------ Entries supplied
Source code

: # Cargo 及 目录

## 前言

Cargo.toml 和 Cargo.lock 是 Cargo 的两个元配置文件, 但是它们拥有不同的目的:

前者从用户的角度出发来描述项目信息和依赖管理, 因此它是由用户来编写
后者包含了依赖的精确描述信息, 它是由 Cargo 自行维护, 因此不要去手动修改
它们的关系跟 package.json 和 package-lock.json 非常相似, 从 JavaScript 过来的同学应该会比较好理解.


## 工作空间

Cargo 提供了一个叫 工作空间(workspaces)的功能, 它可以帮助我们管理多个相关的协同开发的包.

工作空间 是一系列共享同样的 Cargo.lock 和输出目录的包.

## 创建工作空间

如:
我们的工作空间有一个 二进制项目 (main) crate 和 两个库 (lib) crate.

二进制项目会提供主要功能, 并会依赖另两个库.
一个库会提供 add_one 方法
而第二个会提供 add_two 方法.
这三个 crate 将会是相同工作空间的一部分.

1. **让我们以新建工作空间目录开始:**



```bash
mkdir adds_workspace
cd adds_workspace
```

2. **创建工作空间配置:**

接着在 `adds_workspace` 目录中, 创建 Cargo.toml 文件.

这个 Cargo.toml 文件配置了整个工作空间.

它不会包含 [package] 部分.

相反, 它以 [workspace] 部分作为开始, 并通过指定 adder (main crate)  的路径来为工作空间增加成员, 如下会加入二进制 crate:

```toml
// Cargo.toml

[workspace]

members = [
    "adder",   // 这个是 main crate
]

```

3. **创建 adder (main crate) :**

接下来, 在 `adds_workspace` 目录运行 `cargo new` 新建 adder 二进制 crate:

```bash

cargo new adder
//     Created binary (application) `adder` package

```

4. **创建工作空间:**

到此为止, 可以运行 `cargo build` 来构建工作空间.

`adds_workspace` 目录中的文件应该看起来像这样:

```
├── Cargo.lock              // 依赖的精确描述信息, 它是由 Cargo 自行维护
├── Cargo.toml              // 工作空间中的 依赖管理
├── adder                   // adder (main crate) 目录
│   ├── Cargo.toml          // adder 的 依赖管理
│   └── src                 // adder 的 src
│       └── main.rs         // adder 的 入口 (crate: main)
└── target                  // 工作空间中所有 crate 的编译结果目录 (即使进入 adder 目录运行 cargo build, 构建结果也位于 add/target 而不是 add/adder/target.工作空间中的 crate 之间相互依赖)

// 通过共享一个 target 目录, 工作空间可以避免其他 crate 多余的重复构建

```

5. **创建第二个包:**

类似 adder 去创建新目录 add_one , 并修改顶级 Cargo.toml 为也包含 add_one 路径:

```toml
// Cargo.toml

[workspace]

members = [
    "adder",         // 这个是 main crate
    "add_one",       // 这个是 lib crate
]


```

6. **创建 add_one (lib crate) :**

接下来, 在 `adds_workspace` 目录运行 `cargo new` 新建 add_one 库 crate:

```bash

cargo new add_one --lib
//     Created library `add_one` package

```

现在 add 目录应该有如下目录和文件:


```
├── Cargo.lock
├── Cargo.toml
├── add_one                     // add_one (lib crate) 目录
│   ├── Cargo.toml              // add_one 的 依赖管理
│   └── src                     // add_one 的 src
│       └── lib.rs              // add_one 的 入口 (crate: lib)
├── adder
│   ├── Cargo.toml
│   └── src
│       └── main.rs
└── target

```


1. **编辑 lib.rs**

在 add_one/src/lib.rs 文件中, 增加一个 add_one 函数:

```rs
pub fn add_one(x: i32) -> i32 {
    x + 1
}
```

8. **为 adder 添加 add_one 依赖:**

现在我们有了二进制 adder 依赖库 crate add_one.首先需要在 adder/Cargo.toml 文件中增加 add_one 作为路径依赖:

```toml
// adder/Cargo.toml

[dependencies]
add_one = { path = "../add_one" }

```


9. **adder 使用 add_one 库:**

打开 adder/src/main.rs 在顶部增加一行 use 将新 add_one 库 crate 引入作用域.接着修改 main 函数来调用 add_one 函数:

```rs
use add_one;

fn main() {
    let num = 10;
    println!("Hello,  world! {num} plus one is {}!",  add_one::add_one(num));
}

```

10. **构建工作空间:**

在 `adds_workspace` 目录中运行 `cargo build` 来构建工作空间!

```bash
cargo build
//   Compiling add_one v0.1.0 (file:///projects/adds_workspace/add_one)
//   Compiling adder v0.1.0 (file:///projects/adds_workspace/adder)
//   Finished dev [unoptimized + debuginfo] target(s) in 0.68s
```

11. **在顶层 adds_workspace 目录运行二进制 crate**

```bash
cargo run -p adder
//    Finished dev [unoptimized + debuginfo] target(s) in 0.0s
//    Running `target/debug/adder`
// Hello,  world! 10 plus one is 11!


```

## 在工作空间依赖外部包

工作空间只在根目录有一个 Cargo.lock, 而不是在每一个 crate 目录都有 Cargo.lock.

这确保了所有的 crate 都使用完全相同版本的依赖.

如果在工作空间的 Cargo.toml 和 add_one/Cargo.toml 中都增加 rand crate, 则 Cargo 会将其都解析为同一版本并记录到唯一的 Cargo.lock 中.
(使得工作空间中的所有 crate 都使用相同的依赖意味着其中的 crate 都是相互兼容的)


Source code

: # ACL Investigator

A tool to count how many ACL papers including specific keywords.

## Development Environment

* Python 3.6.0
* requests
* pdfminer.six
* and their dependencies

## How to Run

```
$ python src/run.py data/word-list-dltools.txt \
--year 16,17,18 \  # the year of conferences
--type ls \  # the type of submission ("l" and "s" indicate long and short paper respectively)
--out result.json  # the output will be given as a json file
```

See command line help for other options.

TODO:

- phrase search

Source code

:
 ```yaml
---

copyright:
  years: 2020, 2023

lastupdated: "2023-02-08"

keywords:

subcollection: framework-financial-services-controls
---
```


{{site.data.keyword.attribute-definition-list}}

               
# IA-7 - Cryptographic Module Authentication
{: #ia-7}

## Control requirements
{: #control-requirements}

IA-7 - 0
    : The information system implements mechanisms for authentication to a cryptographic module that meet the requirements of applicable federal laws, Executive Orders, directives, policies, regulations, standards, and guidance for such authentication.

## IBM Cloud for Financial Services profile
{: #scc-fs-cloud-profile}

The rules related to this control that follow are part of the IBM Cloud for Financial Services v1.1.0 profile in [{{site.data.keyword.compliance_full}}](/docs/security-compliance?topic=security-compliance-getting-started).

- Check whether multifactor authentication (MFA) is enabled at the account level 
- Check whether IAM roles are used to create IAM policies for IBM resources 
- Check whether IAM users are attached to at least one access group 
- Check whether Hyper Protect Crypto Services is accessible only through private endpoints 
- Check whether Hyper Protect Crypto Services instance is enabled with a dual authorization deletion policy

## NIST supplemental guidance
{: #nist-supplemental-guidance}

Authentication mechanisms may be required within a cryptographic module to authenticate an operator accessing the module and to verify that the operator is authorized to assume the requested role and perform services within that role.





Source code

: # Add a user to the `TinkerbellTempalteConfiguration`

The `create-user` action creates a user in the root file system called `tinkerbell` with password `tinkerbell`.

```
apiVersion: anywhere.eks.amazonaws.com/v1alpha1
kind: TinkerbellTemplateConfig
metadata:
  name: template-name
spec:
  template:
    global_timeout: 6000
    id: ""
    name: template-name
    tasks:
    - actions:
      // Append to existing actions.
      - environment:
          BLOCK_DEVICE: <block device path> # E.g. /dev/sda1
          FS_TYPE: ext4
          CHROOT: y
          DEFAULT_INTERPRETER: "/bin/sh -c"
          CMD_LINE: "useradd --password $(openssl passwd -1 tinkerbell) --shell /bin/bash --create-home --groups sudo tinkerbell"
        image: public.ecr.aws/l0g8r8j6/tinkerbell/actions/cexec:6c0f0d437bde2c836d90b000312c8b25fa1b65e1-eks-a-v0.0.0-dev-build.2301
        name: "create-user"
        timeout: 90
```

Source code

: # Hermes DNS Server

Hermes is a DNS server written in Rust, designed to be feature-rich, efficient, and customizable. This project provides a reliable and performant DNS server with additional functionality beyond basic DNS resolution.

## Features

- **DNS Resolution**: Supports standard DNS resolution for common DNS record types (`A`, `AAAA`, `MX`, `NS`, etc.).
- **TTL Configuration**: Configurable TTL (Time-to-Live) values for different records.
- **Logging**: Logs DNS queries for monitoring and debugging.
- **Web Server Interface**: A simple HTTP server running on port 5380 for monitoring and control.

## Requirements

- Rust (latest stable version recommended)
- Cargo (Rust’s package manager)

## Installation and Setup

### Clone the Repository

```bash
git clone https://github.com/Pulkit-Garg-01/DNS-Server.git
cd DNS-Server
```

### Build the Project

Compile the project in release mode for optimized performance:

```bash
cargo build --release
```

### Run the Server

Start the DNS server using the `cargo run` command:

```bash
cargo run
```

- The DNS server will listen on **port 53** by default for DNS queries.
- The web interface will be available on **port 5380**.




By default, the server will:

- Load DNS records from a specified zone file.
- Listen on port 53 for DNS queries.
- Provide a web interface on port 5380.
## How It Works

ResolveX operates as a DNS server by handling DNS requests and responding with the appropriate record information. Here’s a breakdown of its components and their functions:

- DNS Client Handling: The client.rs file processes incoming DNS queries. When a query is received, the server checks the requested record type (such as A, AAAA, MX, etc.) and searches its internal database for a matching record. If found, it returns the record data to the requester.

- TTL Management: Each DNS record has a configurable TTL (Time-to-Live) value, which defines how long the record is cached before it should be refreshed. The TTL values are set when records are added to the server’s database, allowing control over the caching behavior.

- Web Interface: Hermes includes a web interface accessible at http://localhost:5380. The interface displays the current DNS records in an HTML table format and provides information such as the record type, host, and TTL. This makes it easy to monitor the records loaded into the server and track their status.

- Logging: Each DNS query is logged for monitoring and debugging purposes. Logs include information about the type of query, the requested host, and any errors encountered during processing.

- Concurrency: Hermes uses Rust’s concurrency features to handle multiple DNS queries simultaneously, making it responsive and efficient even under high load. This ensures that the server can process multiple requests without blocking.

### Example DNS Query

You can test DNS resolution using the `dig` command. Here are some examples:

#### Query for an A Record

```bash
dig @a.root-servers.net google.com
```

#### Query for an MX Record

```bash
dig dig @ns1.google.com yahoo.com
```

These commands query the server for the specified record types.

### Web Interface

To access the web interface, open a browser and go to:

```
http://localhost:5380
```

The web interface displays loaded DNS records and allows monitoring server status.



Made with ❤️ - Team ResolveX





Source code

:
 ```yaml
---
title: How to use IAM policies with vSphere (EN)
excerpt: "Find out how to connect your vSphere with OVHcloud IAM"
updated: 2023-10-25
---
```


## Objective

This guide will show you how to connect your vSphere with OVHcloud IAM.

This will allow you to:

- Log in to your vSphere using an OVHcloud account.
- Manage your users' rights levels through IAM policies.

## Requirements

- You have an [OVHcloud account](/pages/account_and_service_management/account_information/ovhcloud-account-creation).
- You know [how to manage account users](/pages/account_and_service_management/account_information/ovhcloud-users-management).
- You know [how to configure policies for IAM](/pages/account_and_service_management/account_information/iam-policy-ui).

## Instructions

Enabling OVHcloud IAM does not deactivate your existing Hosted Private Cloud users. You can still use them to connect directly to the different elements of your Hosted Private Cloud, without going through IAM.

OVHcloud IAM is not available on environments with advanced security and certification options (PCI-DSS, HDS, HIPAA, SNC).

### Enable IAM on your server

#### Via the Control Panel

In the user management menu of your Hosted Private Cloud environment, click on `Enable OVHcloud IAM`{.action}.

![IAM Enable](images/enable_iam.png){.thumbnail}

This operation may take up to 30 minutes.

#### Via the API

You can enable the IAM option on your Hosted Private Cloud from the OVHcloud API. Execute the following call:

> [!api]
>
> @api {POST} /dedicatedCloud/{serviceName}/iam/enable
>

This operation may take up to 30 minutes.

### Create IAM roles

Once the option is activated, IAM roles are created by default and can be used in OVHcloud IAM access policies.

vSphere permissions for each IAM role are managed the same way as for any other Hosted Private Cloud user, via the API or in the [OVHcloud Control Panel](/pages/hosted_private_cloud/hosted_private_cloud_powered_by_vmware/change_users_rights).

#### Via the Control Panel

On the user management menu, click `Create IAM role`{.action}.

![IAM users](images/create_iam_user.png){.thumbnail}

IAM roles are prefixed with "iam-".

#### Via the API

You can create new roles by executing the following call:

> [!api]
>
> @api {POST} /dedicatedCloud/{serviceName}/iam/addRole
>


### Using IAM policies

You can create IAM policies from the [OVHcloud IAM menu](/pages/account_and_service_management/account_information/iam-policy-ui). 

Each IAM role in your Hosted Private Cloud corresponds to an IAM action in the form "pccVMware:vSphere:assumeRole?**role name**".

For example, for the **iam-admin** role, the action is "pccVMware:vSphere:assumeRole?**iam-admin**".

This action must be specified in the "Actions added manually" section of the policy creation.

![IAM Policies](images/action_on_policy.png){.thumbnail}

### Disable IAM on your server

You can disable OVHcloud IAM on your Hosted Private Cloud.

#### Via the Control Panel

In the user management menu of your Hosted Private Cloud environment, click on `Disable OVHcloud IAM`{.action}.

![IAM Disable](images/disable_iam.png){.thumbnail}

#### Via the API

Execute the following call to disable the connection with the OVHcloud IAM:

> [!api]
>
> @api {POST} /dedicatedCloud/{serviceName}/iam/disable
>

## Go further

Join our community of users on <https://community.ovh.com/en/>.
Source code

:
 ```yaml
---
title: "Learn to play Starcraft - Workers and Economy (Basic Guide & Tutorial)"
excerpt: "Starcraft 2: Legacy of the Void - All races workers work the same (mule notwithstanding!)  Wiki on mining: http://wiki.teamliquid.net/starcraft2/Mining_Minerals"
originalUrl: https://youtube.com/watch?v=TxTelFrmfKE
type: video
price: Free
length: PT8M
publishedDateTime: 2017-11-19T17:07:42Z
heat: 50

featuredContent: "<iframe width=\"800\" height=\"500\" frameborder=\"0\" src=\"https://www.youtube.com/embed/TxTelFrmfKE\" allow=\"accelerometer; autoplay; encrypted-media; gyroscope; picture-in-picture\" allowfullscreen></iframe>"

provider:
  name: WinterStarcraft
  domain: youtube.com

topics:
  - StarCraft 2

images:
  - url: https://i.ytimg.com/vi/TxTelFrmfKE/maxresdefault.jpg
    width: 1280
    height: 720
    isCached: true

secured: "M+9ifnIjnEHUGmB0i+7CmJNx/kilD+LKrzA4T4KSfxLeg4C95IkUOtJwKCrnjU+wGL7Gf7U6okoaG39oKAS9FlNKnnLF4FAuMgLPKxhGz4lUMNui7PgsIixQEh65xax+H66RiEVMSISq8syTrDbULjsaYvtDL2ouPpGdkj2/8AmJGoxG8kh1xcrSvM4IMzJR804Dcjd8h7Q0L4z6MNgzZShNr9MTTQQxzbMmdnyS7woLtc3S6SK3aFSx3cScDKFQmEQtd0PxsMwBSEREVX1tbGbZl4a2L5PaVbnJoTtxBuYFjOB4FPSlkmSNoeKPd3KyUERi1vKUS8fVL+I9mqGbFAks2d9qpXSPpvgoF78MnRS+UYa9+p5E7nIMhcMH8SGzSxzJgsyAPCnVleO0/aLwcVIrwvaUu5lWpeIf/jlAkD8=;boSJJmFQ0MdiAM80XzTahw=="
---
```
------------
Aim of the task — Copy out every line above where "long" is present.

Solution to the problem —
--type ls \  # the type of submission ("l" and "s" indicate long and short paper respectively)
- TTL Management: Each DNS record has a configurable TTL (Time-to-Live) value, which defines how long the record is cached before it should be refreshed. The TTL values are set when records are added to the server’s database, allowing control over the caching behavior.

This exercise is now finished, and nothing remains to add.